That is not even close to appropriate.

With the physics I was speaking from experience as an Nvidia user (some of us just switch between brands and are not glued down).
And no, the way smoke reacts to you in physX enabled Batman AA is not realistic at all, it becomes this palpable substance that roles off batman almost, that is just overdoing it massively.
Glowing flying orbs with every specal attack in Warframe makes no sense/is not realisic either, its just shiney colored orbs (ooh so pretty right?).
Maaaaybe Mirror's Edge can be considered a visual increase with it on, breaking glass and tearing cloth etc.

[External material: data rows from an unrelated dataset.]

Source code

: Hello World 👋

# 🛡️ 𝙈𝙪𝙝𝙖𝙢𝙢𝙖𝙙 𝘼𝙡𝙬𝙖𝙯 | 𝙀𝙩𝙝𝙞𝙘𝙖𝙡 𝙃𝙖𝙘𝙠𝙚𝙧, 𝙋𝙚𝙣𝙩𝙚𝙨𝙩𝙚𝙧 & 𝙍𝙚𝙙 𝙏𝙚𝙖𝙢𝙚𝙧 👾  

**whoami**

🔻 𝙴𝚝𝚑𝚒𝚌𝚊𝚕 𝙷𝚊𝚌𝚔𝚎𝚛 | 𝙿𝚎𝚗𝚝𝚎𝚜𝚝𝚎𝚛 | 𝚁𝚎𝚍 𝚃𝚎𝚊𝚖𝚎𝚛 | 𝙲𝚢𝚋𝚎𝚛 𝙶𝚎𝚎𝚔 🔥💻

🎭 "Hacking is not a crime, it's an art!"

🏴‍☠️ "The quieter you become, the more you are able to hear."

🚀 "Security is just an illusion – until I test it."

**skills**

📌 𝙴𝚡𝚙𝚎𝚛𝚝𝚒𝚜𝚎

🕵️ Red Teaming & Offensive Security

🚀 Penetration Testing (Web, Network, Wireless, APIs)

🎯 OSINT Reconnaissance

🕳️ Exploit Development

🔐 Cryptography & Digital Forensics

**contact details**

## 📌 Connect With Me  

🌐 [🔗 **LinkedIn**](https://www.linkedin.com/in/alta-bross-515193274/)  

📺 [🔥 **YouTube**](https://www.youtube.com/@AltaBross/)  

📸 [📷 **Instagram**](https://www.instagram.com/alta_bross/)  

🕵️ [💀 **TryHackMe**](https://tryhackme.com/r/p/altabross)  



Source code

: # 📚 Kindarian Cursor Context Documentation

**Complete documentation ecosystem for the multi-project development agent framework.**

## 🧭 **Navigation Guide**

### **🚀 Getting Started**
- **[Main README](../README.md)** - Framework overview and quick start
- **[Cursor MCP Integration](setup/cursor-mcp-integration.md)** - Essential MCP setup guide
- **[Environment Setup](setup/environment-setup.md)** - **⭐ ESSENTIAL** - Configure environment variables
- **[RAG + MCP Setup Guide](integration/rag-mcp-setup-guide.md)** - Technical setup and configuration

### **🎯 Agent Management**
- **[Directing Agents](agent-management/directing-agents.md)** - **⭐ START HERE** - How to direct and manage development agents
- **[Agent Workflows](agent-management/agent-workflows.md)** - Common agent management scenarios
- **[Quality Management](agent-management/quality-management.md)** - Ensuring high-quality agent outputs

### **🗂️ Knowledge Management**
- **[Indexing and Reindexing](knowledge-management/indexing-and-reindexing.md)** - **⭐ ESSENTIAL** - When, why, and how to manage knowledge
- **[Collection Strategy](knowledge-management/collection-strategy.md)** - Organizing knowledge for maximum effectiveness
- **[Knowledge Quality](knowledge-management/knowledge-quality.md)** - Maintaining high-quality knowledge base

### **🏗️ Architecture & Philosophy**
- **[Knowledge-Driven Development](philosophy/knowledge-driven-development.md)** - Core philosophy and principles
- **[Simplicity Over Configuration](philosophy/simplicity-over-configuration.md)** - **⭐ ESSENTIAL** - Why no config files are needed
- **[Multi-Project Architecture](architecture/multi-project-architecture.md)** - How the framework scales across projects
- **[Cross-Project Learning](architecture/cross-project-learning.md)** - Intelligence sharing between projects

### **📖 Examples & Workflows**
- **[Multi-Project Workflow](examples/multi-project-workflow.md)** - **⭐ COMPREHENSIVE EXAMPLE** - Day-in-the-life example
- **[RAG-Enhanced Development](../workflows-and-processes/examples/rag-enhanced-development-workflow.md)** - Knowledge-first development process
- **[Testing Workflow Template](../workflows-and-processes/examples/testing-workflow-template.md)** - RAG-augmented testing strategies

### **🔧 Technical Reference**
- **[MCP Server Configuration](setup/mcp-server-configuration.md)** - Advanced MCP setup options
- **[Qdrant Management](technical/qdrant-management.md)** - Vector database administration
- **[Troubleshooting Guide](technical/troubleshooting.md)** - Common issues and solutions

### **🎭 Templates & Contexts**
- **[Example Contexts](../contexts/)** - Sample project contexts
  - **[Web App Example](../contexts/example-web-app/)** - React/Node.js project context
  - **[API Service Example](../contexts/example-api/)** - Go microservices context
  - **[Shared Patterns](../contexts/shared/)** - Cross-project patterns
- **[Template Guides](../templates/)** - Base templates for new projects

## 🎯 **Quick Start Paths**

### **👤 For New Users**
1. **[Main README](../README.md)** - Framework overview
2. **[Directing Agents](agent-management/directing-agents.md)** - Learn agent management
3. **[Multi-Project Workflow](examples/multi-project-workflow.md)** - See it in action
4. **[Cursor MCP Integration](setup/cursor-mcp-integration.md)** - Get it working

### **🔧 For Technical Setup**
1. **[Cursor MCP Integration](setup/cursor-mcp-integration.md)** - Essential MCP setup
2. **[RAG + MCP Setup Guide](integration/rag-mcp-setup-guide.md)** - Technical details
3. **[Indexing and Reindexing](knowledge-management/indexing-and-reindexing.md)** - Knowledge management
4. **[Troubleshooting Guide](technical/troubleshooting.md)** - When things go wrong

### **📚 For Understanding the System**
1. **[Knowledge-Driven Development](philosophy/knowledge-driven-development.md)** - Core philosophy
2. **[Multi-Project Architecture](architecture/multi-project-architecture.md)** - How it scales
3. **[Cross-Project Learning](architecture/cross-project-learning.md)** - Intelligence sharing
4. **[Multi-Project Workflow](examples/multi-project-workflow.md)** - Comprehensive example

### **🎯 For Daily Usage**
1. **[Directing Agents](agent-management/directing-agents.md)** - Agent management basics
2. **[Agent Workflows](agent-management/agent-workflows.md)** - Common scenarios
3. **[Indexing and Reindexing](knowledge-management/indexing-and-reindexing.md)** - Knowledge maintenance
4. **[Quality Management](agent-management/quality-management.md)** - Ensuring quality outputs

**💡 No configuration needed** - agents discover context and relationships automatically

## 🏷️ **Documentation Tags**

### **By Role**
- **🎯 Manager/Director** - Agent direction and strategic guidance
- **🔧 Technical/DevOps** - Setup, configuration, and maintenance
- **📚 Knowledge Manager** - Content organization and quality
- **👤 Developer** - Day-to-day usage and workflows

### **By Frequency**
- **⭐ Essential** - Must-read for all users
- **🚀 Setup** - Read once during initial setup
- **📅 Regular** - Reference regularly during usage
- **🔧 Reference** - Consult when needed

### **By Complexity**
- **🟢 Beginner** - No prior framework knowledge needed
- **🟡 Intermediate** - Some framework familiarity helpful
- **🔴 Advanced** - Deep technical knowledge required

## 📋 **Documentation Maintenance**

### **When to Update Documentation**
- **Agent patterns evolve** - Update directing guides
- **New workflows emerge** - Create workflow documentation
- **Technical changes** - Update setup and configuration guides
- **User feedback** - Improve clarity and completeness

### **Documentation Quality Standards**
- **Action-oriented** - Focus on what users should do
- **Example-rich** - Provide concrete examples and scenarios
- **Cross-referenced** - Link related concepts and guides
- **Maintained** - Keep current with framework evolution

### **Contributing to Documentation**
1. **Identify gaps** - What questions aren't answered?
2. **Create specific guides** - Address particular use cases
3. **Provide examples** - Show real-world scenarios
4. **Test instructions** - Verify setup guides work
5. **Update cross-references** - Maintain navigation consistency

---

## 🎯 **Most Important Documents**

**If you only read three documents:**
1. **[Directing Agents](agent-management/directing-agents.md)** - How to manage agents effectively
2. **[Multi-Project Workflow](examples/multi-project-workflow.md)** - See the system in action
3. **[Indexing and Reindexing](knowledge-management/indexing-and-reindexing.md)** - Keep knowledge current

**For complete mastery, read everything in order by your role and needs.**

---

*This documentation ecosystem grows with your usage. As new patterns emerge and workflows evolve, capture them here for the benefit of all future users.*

Although on that note, I am playing Splinter Cell 1 on the gamecube again and im mighty impressed with the way cloth reacts in that old old game, and that without PhyX.

I like what PhysX COULD do for us, but the way it is, exclusive to Nvidia, its going nowhere, unless Nvidia to borderline buy the development of an entire game so they can make it about physX from the start.
But that will not happen so it will be just a gimmicky addition and never what it should be.
Oh well, Havok 2.0 is coming still, maybe that will move some mountains.


----------



## ZoneDymo (Feb 12, 2015)

Harry Lloyd said:


> If AMD finally caught up, maybe Intel would have to do something. Right now they are focusing on mobile, while desktops just sit there doing nothing, because they have had the most powerful CPUs since 2006.
> I miss the days where AMD CPUs were better for gaming (Duron, Athlon XP, Athlon 64), while being cheaper as well.
> 
> At least the GPUs are ok, though power hungry, but they are not really AMD, they just bought what was good.



Kinda hard when everybody and their mother buys Intel and tells everybody and their mother to do the same.
AMD is a muuuuuch smaller company and does not nearly have the research resources Intel has.
It might be the only competition Intel has but calling it competition is pushing it.

Luckily the pricing makes up for that making it all viable options though.


----------



## THU31 (Feb 12, 2015)

ZoneDymo said:


> I like what PhysX COULD do for us, but the way it is, exclusive to Nvidia, its going nowhere, unless Nvidia to borderline buy the development of an entire game so they can make it about physX from the start.



PhysX in Borderlands 2 and Pre-sequel is insane. It completely changes the game. It can be done, if only developers want to do it.

XBO and PS4 officially support PhysX, so developers can implement it in any game. Unfortunately those consoles have no power, which will make that rather difficult.


----------



## TheHunter (Feb 12, 2015)

And what does this nvidia stuff have to do with this AMD thread? Yeah nothing...


----------



## dyonoctis (Feb 12, 2015)

Funny to see that nvidia is willing to work to make some of their physx/visualfx enjoyable on console running amd hardware, but do not give much option to optimize these effects on amd desktop...this is the part of the competition that i hate the most, that basically mean that amd would have to work on a solution of their own, and a game running both nvidia and amd "extra" will never happen.....


----------



## Sony Xperia S (Feb 12, 2015)

Unfortunately this shit always comes from nvidia only. I don't remember AMD doing anything closed standard......


----------



## HumanSmoke (Feb 12, 2015)

Sony Xperia S said:


> Unfortunately this shit always comes from nvidia only. I don't remember AMD doing anything closed standard......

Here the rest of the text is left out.